You can get one of those shock proof/ waterproof point and shoot camera.


----------



## mjhoward (Sep 1, 2012)

Pretty much all older canon bodies used CF.  you'll be looking at the canon 20D body only for $150.  You can also get a CF to SD adapter for a few bucks but I've never used one so don't know how well they work.


----------



## zcar21 (Sep 1, 2012)

I doubt you can find a 20d with lens for 150.


----------



## mjhoward (Sep 1, 2012)

zcar21 said:


> I doubt you can find a 20d with lens for 150.



Which is why I said body only.


----------



## pixmedic (Sep 1, 2012)

you can probably get a D100 with a lens for $150. has a CF card though.


----------



## mjhoward (Sep 1, 2012)

pixmedic said:


> you can probably get a D100 with a lens for $150. has a CF card though.



This is what I was originally thinking but I wasn't sure if there was a reason they said Canon specifically.


----------



## Tony S (Sep 1, 2012)

Since you are looking for a basic inexpensive Canon DSLR for your friend to cut her teeth on give a look to some of the early Canon models. Many of those are still in great shape since they were shelved as owners upgraded as things really exploded fast. Look for the early Canon D30 (not the 30D, don't get confused by the numbers) and 10D models. They still take great pictures and are a great starting point, at your budget parameters, for someone who is just gettting introduced but does not want to spend a lot of money.
They both use CF cards, but you can easily get around that with a card reader for under $20.

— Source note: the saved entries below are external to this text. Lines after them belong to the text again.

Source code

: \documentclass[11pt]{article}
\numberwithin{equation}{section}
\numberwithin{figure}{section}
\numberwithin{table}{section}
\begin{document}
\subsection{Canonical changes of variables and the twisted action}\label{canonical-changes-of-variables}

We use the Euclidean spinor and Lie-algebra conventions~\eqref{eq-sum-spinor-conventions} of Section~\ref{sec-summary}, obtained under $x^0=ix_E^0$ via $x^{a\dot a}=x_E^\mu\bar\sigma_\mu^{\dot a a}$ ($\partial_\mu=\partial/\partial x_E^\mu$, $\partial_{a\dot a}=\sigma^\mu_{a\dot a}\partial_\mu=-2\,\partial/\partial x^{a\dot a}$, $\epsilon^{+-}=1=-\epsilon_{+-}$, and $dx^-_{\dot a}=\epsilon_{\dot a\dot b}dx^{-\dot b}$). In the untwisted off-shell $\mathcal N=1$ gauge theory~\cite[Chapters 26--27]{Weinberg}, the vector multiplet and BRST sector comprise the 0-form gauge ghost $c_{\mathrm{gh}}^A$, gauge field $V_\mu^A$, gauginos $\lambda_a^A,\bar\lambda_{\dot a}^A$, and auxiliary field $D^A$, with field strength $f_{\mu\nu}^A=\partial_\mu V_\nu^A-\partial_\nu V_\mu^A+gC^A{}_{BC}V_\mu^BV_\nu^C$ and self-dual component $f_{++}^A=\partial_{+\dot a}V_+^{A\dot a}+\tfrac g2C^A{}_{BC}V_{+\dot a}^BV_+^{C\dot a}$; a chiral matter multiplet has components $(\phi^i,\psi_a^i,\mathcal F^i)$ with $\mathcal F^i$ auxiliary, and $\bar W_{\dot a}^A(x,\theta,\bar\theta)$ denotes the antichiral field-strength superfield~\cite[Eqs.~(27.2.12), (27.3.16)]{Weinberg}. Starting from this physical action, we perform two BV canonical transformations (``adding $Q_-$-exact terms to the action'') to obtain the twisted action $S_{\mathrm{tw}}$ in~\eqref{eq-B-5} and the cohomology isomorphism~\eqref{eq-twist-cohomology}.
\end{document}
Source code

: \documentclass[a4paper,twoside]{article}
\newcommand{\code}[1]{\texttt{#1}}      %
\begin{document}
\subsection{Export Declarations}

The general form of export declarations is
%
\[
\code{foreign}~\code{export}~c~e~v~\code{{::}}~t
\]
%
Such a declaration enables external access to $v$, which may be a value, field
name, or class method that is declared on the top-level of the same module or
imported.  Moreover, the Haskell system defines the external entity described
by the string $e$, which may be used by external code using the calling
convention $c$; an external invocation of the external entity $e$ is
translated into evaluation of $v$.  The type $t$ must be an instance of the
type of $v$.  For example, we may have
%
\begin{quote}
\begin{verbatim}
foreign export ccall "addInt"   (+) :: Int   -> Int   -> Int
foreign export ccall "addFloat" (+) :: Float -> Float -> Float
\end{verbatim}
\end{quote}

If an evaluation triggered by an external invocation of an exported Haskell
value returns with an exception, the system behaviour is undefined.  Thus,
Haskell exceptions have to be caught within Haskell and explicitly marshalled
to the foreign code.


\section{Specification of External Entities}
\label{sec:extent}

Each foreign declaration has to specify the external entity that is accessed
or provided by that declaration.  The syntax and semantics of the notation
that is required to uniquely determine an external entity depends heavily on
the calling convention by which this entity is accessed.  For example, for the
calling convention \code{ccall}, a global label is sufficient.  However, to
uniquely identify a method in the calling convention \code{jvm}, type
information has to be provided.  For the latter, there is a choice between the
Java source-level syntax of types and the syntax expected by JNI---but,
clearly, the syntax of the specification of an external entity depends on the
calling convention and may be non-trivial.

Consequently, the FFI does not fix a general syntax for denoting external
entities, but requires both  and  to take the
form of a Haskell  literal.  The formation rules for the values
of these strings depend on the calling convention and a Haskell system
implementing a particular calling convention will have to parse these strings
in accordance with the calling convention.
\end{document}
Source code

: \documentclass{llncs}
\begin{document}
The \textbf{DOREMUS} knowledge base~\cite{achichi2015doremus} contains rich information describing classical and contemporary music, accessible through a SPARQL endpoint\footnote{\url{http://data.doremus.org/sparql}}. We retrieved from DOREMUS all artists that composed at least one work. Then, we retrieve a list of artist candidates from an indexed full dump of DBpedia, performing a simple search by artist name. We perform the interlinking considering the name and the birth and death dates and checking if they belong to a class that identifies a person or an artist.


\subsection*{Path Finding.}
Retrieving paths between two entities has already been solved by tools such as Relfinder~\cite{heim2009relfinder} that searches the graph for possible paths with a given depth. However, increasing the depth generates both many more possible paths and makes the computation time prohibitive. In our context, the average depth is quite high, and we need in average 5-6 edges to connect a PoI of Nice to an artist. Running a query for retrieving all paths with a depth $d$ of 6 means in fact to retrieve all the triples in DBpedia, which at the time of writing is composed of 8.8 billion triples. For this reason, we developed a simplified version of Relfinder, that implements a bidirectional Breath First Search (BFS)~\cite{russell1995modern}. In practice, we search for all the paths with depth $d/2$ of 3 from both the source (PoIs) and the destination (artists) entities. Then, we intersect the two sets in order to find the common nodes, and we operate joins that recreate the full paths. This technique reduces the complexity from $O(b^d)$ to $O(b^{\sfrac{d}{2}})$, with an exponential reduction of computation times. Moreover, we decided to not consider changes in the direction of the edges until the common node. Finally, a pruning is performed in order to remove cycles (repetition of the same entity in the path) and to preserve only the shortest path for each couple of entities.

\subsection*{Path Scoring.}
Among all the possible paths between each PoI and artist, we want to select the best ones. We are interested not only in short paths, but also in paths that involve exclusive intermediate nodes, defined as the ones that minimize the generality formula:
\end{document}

  I still have the D30 and use it once in a while just to make sure it works and keep the batteries charged up.  I still think it has some of the best straight out of camera color/;contrast available in a DSLR, although at only just over 3MP.  You can get nice 11x14 prints from the files with well taken full size images from those files, and occasionally if you have an excellent shot that's nice and crisp you can get up to a 16x20.  8x10s are a snap with it and will allow for a small amount of cropping.  The 10D gives you even a bit more room for cropping with the larger MP count.


----------



## Derrel (Sep 1, 2012)

I saw a Nikon D50 this week for $95....and a couple of Canon Rebels for $150-ish. At the low end of the d-slr spectrum, I believe that you are GOING TO HAVE TO accept a camera that uses CF card memory...cameras that are priced that low are ALL going to be older, CF-card-using models.


----------



## Jaemie (Sep 1, 2012)

I use a Canon Digital Rebel 6.3mp and it's easy to operate and produces good images.


----------



## Smitzel269 (Sep 1, 2012)

"The only reason I say canon is because I have a canon and I would have  to help her a lot, but I'm open to any other brands as well. Thanks  guys!"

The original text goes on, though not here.